*** Opening Records to use ***

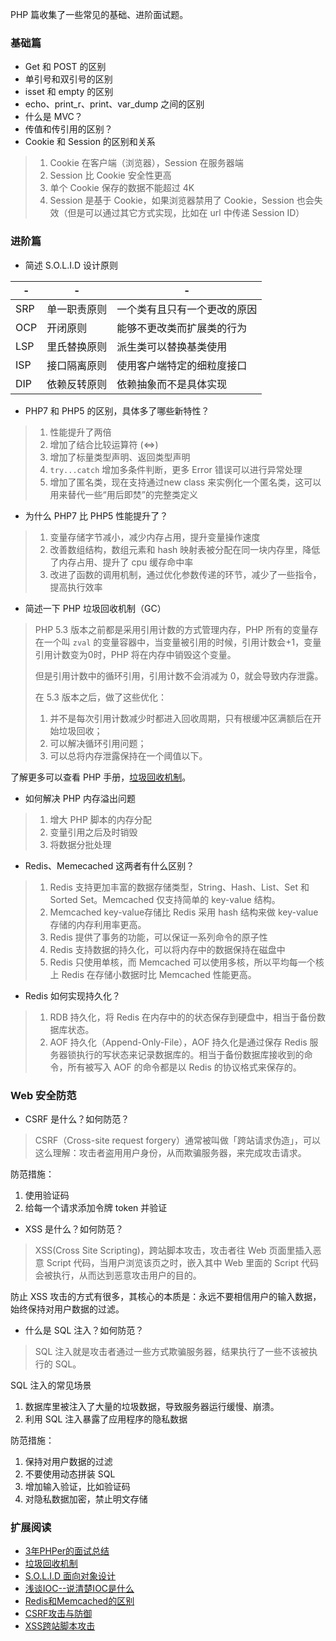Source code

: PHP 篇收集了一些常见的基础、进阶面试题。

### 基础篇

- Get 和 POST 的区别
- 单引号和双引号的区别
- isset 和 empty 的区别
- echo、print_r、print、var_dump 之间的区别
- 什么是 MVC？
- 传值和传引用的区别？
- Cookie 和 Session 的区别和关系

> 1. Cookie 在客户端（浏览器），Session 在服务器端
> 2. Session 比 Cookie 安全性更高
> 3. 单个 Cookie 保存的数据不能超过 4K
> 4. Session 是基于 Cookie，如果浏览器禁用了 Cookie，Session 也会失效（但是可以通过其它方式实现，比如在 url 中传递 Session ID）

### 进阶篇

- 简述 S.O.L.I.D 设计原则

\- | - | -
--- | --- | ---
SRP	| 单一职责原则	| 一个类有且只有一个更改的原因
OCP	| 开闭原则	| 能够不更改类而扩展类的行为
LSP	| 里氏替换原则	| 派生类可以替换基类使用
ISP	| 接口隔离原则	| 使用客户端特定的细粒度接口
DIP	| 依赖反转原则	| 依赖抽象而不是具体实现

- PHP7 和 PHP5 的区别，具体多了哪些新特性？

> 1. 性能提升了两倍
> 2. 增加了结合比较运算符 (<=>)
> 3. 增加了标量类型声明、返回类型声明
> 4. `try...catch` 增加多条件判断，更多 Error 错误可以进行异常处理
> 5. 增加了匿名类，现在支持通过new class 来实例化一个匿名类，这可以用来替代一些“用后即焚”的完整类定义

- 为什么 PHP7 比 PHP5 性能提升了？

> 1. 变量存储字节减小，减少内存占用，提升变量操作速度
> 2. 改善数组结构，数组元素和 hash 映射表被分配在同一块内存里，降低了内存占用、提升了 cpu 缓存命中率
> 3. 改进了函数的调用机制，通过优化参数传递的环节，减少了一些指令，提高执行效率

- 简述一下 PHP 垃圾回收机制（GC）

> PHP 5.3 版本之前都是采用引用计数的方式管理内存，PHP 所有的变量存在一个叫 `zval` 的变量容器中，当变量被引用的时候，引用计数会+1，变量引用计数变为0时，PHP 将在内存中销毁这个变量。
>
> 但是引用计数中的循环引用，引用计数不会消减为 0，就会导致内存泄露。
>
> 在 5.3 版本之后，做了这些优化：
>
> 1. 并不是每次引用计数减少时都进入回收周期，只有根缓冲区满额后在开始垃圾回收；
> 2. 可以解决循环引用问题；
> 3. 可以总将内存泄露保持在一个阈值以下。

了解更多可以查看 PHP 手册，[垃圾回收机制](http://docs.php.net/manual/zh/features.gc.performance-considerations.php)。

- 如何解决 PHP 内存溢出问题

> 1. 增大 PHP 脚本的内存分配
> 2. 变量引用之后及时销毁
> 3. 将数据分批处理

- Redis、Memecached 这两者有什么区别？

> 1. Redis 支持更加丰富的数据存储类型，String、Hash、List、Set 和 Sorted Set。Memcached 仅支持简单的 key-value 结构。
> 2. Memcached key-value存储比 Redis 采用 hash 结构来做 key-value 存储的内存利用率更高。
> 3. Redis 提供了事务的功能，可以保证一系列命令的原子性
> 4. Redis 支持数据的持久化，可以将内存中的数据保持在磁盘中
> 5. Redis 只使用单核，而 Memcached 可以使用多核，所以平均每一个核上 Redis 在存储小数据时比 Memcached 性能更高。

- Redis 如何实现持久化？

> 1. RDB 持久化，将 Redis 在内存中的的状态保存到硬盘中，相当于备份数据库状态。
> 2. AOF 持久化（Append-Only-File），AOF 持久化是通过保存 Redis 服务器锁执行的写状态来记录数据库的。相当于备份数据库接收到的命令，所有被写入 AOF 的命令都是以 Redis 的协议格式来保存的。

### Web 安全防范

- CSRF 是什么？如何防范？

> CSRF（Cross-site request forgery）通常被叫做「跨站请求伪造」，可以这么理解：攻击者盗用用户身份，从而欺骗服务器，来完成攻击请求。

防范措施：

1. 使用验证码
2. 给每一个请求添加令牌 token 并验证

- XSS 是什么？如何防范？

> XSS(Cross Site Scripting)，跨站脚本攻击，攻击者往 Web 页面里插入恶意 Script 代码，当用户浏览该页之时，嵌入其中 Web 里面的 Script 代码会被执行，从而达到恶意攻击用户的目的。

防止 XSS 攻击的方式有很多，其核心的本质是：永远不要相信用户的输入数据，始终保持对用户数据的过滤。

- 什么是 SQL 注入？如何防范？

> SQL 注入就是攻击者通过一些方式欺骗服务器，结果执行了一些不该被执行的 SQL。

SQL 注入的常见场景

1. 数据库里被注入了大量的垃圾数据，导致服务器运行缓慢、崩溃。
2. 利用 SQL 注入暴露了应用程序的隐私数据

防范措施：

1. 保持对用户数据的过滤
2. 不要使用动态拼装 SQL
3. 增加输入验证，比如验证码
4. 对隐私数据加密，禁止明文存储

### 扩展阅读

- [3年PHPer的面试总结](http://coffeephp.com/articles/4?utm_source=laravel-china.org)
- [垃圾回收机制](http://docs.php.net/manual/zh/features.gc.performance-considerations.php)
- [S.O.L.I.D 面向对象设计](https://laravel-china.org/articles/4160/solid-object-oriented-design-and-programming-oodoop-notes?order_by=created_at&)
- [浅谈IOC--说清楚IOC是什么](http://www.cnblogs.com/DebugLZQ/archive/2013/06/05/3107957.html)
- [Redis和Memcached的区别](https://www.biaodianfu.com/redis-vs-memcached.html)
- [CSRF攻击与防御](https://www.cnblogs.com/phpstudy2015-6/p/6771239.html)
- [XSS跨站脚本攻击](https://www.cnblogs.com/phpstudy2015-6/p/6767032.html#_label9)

*** Closing Records to use ***

### What you will do
Only one stretch of the entries above is wanted: the lines from the one containing "- 简述一下 PHP 垃圾回收机制（GC）" through the one containing "- [垃圾回收机制](htt". Please reproduce it exactly.

### Solution for this task
- 简述一下 PHP 垃圾回收机制（GC）

> PHP 5.3 版本之前都是采用引用计数的方式管理内存，PHP 所有的变量存在一个叫 `zval` 的变量容器中，当变量被引用的时候，引用计数会+1，变量引用计数变为0时，PHP 将在内存中销毁这个变量。
>
> 但是引用计数中的循环引用，引用计数不会消减为 0，就会导致内存泄露。
>
> 在 5.3 版本之后，做了这些优化：
>
> 1. 并不是每次引用计数减少时都进入回收周期，只有根缓冲区满额后在开始垃圾回收；
> 2. 可以解决循环引用问题；
> 3. 可以总将内存泄露保持在一个阈值以下。

了解更多可以查看 PHP 手册，[垃圾回收机制](http://docs.php.net/manual/zh/features.gc.performance-considerations.php)。

- 如何解决 PHP 内存溢出问题

> 1. 增大 PHP 脚本的内存分配
> 2. 变量引用之后及时销毁
> 3. 将数据分批处理

- Redis、Memecached 这两者有什么区别？

> 1. Redis 支持更加丰富的数据存储类型，String、Hash、List、Set 和 Sorted Set。Memcached 仅支持简单的 key-value 结构。
> 2. Memcached key-value存储比 Redis 采用 hash 结构来做 key-value 存储的内存利用率更高。
> 3. Redis 提供了事务的功能，可以保证一系列命令的原子性
> 4. Redis 支持数据的持久化，可以将内存中的数据保持在磁盘中
> 5. Redis 只使用单核，而 Memcached 可以使用多核，所以平均每一个核上 Redis 在存储小数据时比 Memcached 性能更高。

- Redis 如何实现持久化？

> 1. RDB 持久化，将 Redis 在内存中的的状态保存到硬盘中，相当于备份数据库状态。
> 2. AOF 持久化（Append-Only-File），AOF 持久化是通过保存 Redis 服务器锁执行的写状态来记录数据库的。相当于备份数据库接收到的命令，所有被写入 AOF 的命令都是以 Redis 的协议格式来保存的。

### Web 安全防范

- CSRF 是什么？如何防范？

> CSRF（Cross-site request forgery）通常被叫做「跨站请求伪造」，可以这么理解：攻击者盗用用户身份，从而欺骗服务器，来完成攻击请求。

防范措施：

1. 使用验证码
2. 给每一个请求添加令牌 token 并验证

- XSS 是什么？如何防范？

> XSS(Cross Site Scripting)，跨站脚本攻击，攻击者往 Web 页面里插入恶意 Script 代码，当用户浏览该页之时，嵌入其中 Web 里面的 Script 代码会被执行，从而达到恶意攻击用户的目的。

防止 XSS 攻击的方式有很多，其核心的本质是：永远不要相信用户的输入数据，始终保持对用户数据的过滤。

- 什么是 SQL 注入？如何防范？

> SQL 注入就是攻击者通过一些方式欺骗服务器，结果执行了一些不该被执行的 SQL。

SQL 注入的常见场景

1. 数据库里被注入了大量的垃圾数据，导致服务器运行缓慢、崩溃。
2. 利用 SQL 注入暴露了应用程序的隐私数据

防范措施：

1. 保持对用户数据的过滤
2. 不要使用动态拼装 SQL
3. 增加输入验证，比如验证码
4. 对隐私数据加密，禁止明文存储

### 扩展阅读

- [3年PHPer的面试总结](http://coffeephp.com/articles/4?utm_source=laravel-china.org)
- [垃圾回收机制](http://docs.php.net/manual/zh/features.gc.performance-considerations.php)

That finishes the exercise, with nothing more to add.